Far more than just an image on a dorm room wall, Ernesto Guevara was a 20th-century Renaissance man. He was a doctor, political philosopher, diplomat, military strategist, and best-selling author who challenged the capitalist status quo with words and gunfire.

Born into middle-class comfort on June 14, 1928, Guevara was introduced to left-wing theories at a young age, thanks to his parents and the radical books in their home library. His Marxist thinking was also profoundly shaped by his encounters with abject poverty throughout South America, and he would eventually convert those thoughts to revolutionary actions in Cuba and beyond. Here are 10 facts about the man known as Che.

1. HE WAS PART IRISH.

Che’s great-great-great-great-grandfather was Patrick Lynch, who emigrated from Ireland to what is now Argentina in the 1700s. His father, Ernesto Guevara Lynch, has been quoted as saying, "The first thing to note is that in my son's veins flowed the blood of the Irish rebels." The other side of the family was Basque; according to Guevara’s brother Juan, their father was drawn to the rebellious elements of both sides of the family tree, but particularly appreciated the Irish love of a good party. In 2017, Ireland’s postal service, An Post, issued a stamp commemorating Che using Dublin artist Jim Fitzpatrick’s iconic red, black, and white image of the revolutionary.

2. HE WAS PASSIONATE ABOUT PLAYING RUGBY.

His parents were members of the San Isidro rugby club, for which Che played scrum-half in his youth. In 1951 he published his own magazine dedicated to the sport, called Tackle. The only problem with playing? He suffered from asthma his entire life. His father tried to convince him to quit the sport because of it, but Che responded, “I love rugby.
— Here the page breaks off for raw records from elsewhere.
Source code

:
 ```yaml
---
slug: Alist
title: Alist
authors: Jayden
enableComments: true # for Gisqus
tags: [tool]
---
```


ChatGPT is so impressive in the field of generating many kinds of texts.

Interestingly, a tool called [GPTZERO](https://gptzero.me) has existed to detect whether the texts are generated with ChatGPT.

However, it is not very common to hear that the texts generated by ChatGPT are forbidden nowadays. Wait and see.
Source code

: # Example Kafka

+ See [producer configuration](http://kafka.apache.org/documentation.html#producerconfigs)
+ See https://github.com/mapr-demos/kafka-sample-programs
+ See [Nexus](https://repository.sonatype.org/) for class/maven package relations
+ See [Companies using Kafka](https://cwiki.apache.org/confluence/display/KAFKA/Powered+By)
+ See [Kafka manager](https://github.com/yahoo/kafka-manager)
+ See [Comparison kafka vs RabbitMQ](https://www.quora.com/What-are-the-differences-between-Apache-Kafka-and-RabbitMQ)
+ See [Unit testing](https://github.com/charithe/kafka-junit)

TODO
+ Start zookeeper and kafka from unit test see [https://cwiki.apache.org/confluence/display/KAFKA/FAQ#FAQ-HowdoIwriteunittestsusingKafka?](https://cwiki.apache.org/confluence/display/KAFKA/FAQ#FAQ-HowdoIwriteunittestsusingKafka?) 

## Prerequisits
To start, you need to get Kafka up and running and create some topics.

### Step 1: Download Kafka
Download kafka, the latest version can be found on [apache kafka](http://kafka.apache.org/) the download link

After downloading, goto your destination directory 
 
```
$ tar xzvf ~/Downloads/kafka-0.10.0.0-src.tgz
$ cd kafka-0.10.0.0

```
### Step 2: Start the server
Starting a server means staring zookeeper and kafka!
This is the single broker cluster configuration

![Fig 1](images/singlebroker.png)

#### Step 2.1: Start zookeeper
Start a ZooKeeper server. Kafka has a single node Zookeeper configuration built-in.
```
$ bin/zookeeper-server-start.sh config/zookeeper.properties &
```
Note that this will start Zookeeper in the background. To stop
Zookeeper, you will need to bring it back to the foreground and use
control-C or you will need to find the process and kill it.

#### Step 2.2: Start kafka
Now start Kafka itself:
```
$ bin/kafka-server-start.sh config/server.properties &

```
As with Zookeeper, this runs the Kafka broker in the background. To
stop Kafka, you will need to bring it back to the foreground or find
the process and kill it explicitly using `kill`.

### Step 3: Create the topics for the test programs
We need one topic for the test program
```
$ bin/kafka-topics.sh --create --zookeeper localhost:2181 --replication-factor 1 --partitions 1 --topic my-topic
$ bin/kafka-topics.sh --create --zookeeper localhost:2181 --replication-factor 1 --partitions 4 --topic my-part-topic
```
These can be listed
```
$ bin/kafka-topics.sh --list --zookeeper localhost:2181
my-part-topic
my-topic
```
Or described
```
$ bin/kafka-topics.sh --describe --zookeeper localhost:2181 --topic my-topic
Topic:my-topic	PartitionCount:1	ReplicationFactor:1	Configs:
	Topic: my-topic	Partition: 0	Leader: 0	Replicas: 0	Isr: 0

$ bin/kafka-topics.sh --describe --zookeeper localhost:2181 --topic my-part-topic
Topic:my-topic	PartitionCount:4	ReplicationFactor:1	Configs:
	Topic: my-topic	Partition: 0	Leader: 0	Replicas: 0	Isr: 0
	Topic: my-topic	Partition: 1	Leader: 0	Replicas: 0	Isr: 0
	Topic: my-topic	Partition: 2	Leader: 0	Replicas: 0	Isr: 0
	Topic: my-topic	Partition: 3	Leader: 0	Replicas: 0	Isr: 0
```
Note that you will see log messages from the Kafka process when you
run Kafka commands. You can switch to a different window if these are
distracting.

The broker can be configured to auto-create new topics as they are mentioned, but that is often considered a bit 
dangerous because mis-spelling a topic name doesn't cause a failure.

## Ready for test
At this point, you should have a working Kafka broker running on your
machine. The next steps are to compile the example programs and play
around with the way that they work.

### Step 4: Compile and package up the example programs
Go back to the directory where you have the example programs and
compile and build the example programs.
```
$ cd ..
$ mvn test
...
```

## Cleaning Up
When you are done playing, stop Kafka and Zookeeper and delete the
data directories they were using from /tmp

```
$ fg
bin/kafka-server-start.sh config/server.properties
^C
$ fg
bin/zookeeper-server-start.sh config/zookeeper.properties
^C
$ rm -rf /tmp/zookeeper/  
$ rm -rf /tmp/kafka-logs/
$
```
Even if it kills me one day, I am happy to play it.”

3. HE LOVED POETRY.

Because of his asthma, Che was home-schooled, and it was there that he was first introduced to the poetry he would come to love for the rest of his life. At his death, he was carrying a weathered green book of poetry that he’d copied by hand, featuring work from Chilean poet Pablo Neruda, Peruvian poet Cesar Vallejo, and Cuban poet Nicolás Guillén. He was also a fan of Walt Whitman, John Keats, and more.

4. HIS NICKNAME COMES FROM A DIALECTICAL TIC.

Short, sharp, and memorable, Che is also an Argentine interjection that Guevara used so often his Cuban compatriots branded him with it. It’s a filler word, something like saying dude, mate, or pal. If he’d been Canadian, his nickname might have been Eh.

5. HE STUDIED MEDICINE.

Influenced by his struggles with asthma, Che enrolled in Buenos Aires University to study medicine in 1948. After graduating as a physician in 1953, he did an internship at Mexico City's General Hospital, where he carried out allergy research, but left in 1955 to join Fidel and Raul Castro’s Cuban Revolution as their doctor.

6. TWO TREKS SHAPED HIS EARLY POLITICAL IDENTITY.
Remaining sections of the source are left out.